Yom Kippur

Yom Kippur
Yom Kippur
October 11-12, 2024 10:44 PM Sundown
About The Holiday

What is Yom Kippur? Yom Kippur, the Day of Atonement, is when Jews fast and ask forgiveness for the sins they committed in the past year and for ones they’ll inadvertently commit in the new year to come.

When is Yom Kippur? In 2024, Yom Kippur begins at sundown on Friday, October 11, ending at sundown on Saturday, October 12.
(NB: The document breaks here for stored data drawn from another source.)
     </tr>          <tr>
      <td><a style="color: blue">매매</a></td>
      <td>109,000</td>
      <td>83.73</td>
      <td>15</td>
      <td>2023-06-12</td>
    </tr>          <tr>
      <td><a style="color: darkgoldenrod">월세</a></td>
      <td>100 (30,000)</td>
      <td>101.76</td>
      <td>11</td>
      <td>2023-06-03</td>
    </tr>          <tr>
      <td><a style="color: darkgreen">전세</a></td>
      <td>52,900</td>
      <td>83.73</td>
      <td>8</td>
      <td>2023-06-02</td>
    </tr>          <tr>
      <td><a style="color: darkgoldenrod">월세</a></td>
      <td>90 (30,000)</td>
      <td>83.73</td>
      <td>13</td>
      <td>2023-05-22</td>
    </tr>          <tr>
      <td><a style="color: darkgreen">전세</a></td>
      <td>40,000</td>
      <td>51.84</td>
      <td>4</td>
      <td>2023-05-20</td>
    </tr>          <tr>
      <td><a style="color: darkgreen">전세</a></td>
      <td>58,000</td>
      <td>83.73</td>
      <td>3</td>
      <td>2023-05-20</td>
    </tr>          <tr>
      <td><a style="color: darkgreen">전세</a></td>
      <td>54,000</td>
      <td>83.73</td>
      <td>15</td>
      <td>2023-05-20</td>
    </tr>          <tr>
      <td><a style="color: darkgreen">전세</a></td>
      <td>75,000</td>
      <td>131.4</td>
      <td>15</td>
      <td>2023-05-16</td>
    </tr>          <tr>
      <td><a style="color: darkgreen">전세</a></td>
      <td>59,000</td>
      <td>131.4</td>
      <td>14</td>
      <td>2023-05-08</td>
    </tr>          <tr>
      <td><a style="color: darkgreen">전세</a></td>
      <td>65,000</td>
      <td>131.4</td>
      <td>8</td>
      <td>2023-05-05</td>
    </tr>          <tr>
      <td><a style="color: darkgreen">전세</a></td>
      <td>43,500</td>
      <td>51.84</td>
What’s it all about? Yom Kippur is the most awesome of all Jewish holidays. We mean that literally: The very last of the Days of Awe, the 10-day period beginning with Rosh Hashanah, Yom Kippur marks the sealing of the Book of Life and with it our fates for the coming year. Jews—even some who cheerfully ignore other holidays—fast, repent, confess, and do their best to unload themselves of their sins and get on the Almighty’s merciful side. Yom Kippur occurs on the 10th day of the seventh month.

Any dos and don’ts? The Mishnah, in tractate Yoma 8:1, is very clear on the don’ts: no eating or drinking. No wearing leather shoes. No bathing. No anointing oneself with perfumes or lotions. And no sex. The Bible itself, interestingly, mentions nothing about these prohibitions. Leviticus 23 only forbids us from doing work and tells us to afflict our souls, not our bodies. After the destruction of the Temple, the exile from Zion, and the writing of the Talmud, the holiday’s focus shifted from the High Priest and his purification rituals to the responsibility of each and every Jew to atone for his or her own sins. And while the connection between a gurgling stomach and a reflective mind may be lost on some, it is worth noticing that Yom Kippur is the only fast day on the Jewish calendar that is not observed in commemoration of some historical tragedy, but rather designed purely to allow us to take leave of earthly distractions and focus on our sinful souls. On the do side, it’s customary to wear white to symbolize one’s purity. To the same end, many Orthodox men dip in the mikveh the day before Yom Kippur for extra cleansing, which is probably not a bad idea given the prohibition on baths.

The holiday’s liturgical highlight is perhaps the most fascinating, controversial, and thrilling of all Jewish prayers, the Kol Nidre, which is recited to usher in Yom Kippur. Aramaic for “all vows,” Kol Nidre releases those who recite it from all of the vows they will make from the current Yom Kippur service until the same service in the next year. (This, by the way, wasn’t always the case: It was Rashi’s son-in-law, Rabbi Meir Ben Samuel, who changed the prayer from the past to the future tense, wishing to stress that its potency was not in retroactively releasing us from our past vows, but rather from future ones, a much more powerful proposition.) It, too, has its beginnings in ancient Israel, where the making of vows was so much the trend that the Torah made a point of warning people against making God a promise they couldn’t keep: “When thou shalt vow a vow unto the Lord thy God,” says Deuteronomy 23, “thou shalt not be slack to pay it; for the Lord thy God will surely require it of thee.” What, however, of those who made a vow and couldn’t keep it? They required a special rite of absolution freeing them from their word. Such a vow—called hattarat nedarim, or the undoing of vows—finally came into being. The other major prayer is the Ne’ilah. Hebrew for locking, it is recited at the end of Yom Kippur and concludes with a long blowing of the shofar. With this, tradition has it, the Gates of Heaven are locked, our opportunity to atone over, and our fate determined.